══ INFORMATION PROVIDED

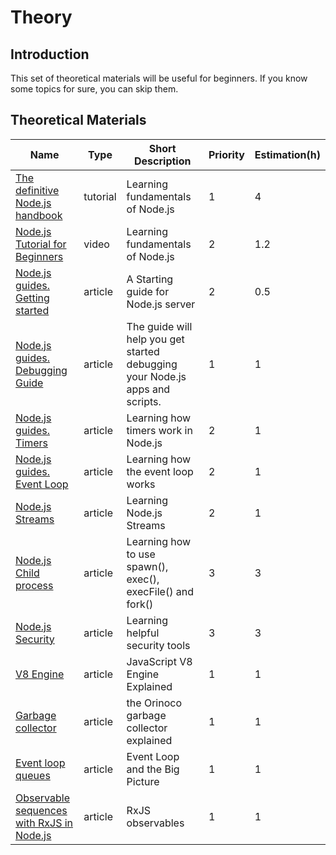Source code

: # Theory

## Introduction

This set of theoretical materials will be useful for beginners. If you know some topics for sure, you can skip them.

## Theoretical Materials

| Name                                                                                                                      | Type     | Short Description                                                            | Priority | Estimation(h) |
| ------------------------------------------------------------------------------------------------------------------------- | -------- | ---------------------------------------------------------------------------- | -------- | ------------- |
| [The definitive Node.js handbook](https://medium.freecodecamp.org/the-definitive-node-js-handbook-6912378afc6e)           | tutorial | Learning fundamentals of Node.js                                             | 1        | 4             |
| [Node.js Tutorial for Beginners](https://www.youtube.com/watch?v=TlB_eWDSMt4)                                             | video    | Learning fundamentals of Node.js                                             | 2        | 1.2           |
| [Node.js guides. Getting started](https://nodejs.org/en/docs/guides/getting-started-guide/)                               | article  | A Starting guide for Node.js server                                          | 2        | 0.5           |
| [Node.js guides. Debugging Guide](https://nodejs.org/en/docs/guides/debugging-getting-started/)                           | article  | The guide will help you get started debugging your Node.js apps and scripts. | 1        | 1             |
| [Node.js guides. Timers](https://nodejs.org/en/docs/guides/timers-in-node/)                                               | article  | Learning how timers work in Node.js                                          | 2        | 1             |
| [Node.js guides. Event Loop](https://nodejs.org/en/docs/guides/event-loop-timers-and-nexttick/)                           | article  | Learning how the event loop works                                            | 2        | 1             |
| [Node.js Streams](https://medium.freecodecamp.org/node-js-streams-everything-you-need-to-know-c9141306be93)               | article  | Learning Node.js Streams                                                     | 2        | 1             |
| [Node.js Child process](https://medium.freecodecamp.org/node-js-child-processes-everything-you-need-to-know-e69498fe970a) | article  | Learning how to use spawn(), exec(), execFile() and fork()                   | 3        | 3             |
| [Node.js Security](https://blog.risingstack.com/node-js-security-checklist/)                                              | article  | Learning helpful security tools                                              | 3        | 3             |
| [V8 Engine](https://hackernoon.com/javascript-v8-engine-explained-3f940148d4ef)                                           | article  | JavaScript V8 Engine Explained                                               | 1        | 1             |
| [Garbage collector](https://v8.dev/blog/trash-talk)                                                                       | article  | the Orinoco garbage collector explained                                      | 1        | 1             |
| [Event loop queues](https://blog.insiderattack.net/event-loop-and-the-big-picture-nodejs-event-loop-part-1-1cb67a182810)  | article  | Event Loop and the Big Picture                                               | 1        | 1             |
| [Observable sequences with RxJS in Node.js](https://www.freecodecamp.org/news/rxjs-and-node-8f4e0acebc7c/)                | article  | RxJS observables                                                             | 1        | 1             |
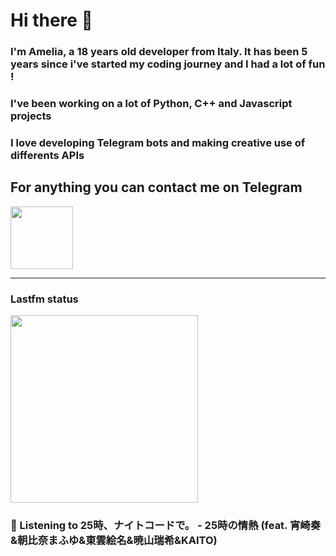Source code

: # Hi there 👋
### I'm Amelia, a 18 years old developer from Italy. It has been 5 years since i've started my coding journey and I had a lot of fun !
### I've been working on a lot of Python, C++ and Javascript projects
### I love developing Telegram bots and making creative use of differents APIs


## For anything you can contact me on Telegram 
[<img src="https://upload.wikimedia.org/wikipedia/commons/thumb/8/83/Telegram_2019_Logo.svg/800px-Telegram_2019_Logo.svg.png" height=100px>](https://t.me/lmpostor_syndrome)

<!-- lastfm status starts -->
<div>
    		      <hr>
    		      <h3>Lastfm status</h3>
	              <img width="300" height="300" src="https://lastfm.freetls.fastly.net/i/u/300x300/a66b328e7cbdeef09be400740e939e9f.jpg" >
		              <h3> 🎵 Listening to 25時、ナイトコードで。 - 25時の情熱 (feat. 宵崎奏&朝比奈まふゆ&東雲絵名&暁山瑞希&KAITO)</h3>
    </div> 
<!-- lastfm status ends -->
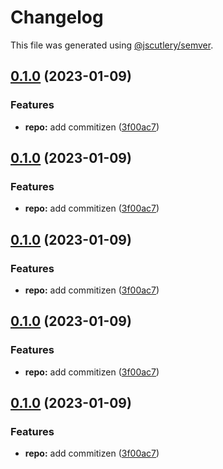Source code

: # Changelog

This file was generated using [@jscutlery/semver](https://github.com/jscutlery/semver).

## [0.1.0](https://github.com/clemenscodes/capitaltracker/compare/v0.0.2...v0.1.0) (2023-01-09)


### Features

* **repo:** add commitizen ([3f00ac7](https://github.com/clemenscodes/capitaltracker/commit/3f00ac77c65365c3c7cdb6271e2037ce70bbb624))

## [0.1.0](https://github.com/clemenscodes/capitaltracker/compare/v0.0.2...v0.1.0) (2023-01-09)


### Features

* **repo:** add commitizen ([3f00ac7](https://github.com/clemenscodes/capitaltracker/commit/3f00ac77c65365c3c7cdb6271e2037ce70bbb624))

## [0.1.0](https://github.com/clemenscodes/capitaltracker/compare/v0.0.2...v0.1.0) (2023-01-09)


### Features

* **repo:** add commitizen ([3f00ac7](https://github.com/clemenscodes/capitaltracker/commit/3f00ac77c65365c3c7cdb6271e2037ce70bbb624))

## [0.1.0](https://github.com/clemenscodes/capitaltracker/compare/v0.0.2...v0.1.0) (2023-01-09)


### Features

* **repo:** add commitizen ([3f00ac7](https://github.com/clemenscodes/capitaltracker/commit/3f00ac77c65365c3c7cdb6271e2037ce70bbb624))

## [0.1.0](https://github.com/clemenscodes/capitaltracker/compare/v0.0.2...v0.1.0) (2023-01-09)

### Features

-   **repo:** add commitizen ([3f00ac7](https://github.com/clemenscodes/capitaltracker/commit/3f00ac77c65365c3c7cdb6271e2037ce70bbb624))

════

> ABOUT THIS TASK: Take every line from the data above that holds "height" and copy it out.

> PROBLEM SOLUTION:
[<img src="https://upload.wikimedia.org/wikipedia/commons/thumb/8/83/Telegram_2019_Logo.svg/800px-Telegram_2019_Logo.svg.png" height=100px>](https://t.me/lmpostor_syndrome)
	              <img width="300" height="300" src="https://lastfm.freetls.fastly.net/i/u/300x300/a66b328e7cbdeef09be400740e939e9f.jpg" >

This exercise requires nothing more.